→ WHAT IS EXPECTED
In the listing below, the lines starting with the line with "elasticity analysis by adjusting each parameter" and going on through the line with "parameters for sensitivity analysis" are to be reproduced exactly, and only those.

→ DATA UNDER STUDY
────────────────

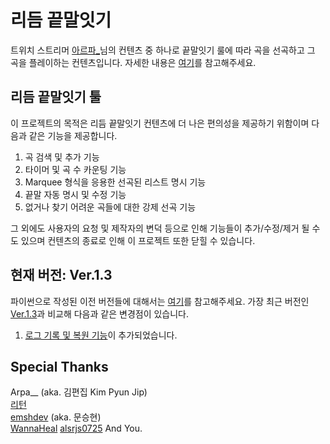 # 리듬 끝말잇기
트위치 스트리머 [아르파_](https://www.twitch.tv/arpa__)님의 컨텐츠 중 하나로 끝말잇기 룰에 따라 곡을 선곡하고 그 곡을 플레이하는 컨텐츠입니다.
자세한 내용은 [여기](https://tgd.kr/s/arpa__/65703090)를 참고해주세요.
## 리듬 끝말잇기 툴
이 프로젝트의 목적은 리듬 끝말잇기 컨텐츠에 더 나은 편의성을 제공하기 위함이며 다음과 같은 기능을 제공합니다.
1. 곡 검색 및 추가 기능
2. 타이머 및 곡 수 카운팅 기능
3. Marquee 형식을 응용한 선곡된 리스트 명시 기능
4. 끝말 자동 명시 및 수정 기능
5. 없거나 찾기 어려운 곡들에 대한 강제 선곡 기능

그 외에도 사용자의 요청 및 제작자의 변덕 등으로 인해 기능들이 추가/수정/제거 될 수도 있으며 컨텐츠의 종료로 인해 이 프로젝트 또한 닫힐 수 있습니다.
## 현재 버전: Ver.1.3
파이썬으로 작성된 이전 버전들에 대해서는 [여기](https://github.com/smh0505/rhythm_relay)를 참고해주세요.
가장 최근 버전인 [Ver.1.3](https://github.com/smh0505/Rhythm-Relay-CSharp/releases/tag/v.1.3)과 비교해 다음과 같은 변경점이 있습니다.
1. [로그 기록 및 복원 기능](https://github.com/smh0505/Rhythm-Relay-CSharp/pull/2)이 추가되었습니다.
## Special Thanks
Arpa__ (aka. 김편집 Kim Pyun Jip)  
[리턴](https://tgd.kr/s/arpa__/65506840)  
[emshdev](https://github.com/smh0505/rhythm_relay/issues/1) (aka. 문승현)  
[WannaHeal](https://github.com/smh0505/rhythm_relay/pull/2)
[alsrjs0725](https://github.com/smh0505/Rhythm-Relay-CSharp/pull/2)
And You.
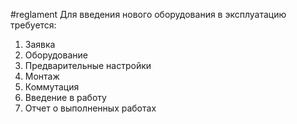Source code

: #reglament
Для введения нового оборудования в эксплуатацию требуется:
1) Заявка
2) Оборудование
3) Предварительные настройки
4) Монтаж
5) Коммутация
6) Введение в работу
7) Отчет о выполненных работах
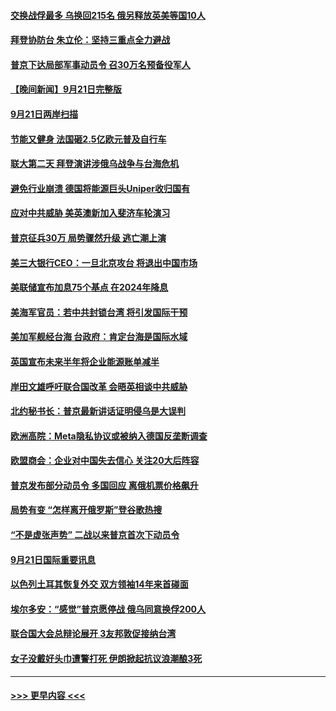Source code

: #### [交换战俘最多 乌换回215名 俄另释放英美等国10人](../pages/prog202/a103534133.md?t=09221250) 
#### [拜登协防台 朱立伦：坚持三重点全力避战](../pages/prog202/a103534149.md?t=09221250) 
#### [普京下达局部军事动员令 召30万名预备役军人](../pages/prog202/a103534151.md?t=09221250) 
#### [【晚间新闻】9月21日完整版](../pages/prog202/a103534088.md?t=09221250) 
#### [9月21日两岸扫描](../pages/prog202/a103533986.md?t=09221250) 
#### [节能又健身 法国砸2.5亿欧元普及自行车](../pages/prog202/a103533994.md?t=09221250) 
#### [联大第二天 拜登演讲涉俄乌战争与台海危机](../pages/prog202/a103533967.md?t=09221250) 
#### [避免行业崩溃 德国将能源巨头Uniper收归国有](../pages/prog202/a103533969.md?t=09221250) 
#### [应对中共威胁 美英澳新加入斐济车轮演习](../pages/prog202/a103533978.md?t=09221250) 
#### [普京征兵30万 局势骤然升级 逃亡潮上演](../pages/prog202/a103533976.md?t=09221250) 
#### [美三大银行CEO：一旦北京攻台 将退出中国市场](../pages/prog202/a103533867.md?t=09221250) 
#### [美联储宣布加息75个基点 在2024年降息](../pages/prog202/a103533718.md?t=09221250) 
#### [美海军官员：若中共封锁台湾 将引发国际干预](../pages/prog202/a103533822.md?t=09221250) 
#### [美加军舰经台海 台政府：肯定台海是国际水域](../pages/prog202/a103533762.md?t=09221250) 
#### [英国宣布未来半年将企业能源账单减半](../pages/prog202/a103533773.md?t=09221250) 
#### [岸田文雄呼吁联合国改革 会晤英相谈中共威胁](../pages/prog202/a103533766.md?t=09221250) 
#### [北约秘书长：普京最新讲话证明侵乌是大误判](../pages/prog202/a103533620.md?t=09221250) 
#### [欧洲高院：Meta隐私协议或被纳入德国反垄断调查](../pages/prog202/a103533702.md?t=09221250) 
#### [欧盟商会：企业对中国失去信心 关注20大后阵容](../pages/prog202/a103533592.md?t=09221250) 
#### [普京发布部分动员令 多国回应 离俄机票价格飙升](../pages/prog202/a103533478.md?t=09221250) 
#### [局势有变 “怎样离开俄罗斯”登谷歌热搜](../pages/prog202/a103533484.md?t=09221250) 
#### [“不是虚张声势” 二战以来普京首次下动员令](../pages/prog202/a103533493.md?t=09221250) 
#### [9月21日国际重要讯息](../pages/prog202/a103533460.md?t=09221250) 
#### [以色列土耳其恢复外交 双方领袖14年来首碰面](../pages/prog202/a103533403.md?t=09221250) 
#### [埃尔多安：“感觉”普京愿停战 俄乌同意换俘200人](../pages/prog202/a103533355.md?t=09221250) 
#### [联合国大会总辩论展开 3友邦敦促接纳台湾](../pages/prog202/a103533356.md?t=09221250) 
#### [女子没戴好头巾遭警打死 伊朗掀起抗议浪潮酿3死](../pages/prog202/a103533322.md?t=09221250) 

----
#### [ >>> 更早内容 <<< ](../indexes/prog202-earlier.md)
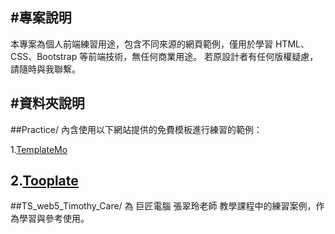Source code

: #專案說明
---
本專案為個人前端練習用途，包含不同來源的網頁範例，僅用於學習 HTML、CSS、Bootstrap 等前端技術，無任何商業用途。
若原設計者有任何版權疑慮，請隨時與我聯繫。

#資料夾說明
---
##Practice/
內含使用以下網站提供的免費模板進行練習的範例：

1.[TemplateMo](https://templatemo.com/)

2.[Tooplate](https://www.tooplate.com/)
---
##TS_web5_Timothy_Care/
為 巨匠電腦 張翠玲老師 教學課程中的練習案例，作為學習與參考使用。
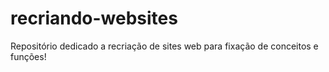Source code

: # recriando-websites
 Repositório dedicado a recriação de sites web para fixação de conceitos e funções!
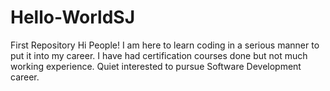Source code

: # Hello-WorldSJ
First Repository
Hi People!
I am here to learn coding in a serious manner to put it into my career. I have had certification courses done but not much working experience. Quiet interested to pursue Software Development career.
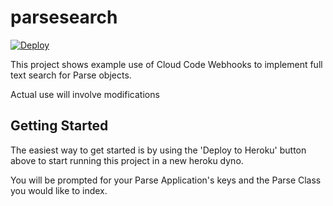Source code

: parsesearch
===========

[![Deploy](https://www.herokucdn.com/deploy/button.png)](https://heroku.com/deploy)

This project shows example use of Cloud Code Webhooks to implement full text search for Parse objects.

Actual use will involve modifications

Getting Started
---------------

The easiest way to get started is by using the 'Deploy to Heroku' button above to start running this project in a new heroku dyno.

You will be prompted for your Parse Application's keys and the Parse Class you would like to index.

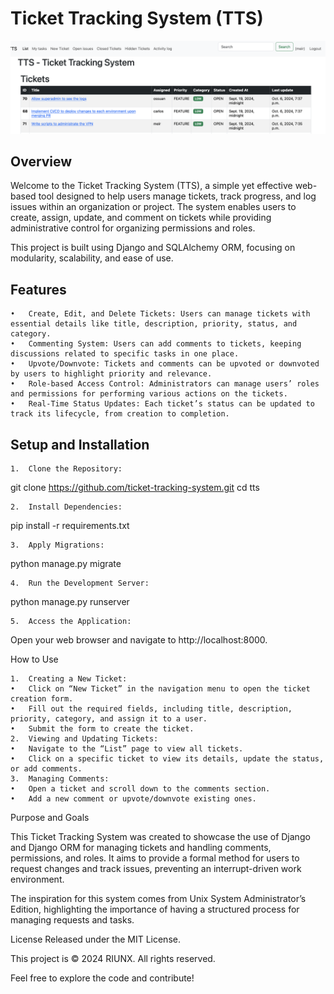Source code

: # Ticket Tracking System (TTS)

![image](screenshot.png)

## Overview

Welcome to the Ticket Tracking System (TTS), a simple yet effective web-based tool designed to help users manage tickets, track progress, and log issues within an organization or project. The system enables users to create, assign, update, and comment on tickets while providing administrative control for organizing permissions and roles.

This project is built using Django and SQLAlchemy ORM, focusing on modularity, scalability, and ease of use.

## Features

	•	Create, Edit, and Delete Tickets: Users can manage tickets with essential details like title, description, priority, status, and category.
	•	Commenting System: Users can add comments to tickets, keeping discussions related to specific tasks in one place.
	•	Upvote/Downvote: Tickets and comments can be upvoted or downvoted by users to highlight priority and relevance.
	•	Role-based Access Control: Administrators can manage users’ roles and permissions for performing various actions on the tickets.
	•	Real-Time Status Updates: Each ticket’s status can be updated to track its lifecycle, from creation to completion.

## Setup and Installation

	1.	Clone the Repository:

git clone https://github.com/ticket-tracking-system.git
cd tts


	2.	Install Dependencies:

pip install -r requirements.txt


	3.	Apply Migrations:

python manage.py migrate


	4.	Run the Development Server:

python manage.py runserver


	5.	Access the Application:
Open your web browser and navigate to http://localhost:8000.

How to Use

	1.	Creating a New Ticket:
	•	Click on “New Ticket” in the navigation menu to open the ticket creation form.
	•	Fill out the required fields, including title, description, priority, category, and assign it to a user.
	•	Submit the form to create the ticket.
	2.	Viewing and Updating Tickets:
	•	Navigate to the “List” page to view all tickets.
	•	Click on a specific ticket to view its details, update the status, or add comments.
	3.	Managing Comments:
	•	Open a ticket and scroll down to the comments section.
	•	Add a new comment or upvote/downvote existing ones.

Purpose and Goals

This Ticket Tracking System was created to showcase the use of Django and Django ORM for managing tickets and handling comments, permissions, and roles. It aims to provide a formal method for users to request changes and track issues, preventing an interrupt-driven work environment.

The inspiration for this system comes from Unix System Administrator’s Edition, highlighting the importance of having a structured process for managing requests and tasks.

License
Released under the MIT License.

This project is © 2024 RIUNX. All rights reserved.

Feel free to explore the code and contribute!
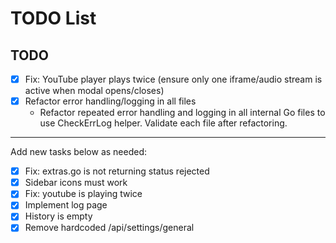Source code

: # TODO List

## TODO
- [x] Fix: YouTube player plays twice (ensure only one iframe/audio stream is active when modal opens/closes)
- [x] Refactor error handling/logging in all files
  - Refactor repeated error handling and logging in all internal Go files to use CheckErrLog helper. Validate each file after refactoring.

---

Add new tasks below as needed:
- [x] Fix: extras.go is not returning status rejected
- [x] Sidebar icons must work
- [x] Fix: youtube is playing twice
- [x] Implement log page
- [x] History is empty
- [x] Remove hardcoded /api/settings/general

────────────────

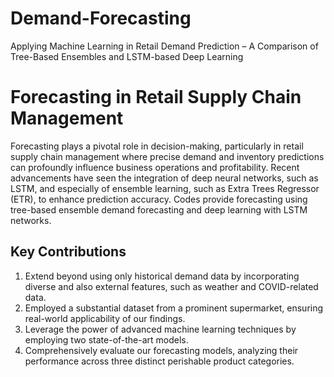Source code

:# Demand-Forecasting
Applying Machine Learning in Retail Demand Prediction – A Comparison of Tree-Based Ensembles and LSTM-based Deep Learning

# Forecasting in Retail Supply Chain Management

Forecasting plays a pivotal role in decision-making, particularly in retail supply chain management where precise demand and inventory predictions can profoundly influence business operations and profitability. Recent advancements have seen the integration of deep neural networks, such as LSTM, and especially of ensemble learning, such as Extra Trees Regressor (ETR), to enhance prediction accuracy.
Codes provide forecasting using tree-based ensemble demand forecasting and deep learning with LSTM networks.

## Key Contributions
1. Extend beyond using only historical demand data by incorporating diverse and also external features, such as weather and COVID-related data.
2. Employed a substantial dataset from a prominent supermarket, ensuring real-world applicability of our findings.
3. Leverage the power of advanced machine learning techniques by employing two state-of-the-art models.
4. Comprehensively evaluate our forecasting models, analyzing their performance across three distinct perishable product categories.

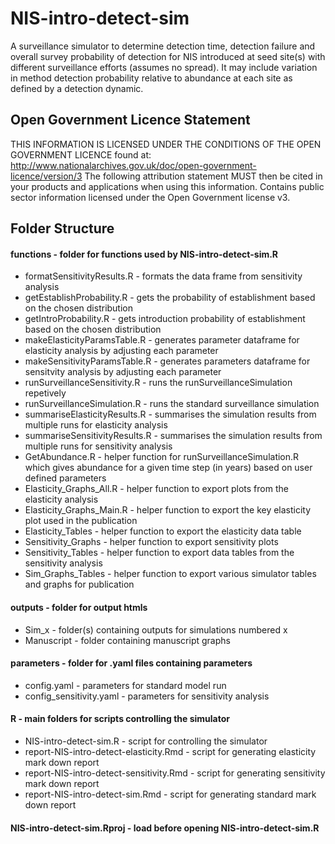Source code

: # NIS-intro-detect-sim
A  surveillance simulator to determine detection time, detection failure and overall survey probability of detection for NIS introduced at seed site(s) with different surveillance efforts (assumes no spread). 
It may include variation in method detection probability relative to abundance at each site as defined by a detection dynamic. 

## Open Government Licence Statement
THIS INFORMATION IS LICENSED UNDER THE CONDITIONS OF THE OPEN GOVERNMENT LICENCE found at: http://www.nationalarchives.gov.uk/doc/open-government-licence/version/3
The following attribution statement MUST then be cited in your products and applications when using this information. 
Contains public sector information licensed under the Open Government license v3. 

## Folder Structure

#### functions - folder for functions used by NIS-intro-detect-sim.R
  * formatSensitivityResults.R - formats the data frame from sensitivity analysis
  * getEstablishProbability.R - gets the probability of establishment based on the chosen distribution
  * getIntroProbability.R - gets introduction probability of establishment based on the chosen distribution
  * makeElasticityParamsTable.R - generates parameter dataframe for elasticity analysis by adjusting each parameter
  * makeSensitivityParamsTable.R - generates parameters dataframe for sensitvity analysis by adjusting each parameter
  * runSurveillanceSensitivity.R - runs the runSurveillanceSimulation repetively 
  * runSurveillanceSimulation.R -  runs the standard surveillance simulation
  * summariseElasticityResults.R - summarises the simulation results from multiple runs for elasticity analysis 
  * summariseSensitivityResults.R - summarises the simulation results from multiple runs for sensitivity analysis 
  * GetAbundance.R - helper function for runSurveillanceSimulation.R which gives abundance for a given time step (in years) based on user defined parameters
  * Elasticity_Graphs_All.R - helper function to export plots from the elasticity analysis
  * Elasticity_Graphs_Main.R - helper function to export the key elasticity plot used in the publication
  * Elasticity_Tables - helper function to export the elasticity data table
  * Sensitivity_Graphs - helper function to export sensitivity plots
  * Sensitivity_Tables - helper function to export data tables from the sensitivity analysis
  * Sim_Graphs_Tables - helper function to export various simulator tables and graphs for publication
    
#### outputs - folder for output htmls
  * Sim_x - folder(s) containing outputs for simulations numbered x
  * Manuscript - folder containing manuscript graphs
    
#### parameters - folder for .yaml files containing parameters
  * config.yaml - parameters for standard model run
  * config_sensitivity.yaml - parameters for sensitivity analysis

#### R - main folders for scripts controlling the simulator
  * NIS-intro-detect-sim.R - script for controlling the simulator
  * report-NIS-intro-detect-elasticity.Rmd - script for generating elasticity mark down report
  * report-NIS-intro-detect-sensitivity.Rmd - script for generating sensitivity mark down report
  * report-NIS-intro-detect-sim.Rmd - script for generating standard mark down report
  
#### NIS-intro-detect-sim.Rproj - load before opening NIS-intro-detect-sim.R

────────────────

→ COMPLETED TASK
  * makeElasticityParamsTable.R - generates parameter dataframe for elasticity analysis by adjusting each parameter
  * makeSensitivityParamsTable.R - generates parameters dataframe for sensitvity analysis by adjusting each parameter
  * runSurveillanceSensitivity.R - runs the runSurveillanceSimulation repetively 
  * runSurveillanceSimulation.R -  runs the standard surveillance simulation
  * summariseElasticityResults.R - summarises the simulation results from multiple runs for elasticity analysis 
  * summariseSensitivityResults.R - summarises the simulation results from multiple runs for sensitivity analysis 
  * GetAbundance.R - helper function for runSurveillanceSimulation.R which gives abundance for a given time step (in years) based on user defined parameters
  * Elasticity_Graphs_All.R - helper function to export plots from the elasticity analysis
  * Elasticity_Graphs_Main.R - helper function to export the key elasticity plot used in the publication
  * Elasticity_Tables - helper function to export the elasticity data table
  * Sensitivity_Graphs - helper function to export sensitivity plots
  * Sensitivity_Tables - helper function to export data tables from the sensitivity analysis
  * Sim_Graphs_Tables - helper function to export various simulator tables and graphs for publication
    
#### outputs - folder for output htmls
  * Sim_x - folder(s) containing outputs for simulations numbered x
  * Manuscript - folder containing manuscript graphs
    
#### parameters - folder for .yaml files containing parameters
  * config.yaml - parameters for standard model run
  * config_sensitivity.yaml - parameters for sensitivity analysis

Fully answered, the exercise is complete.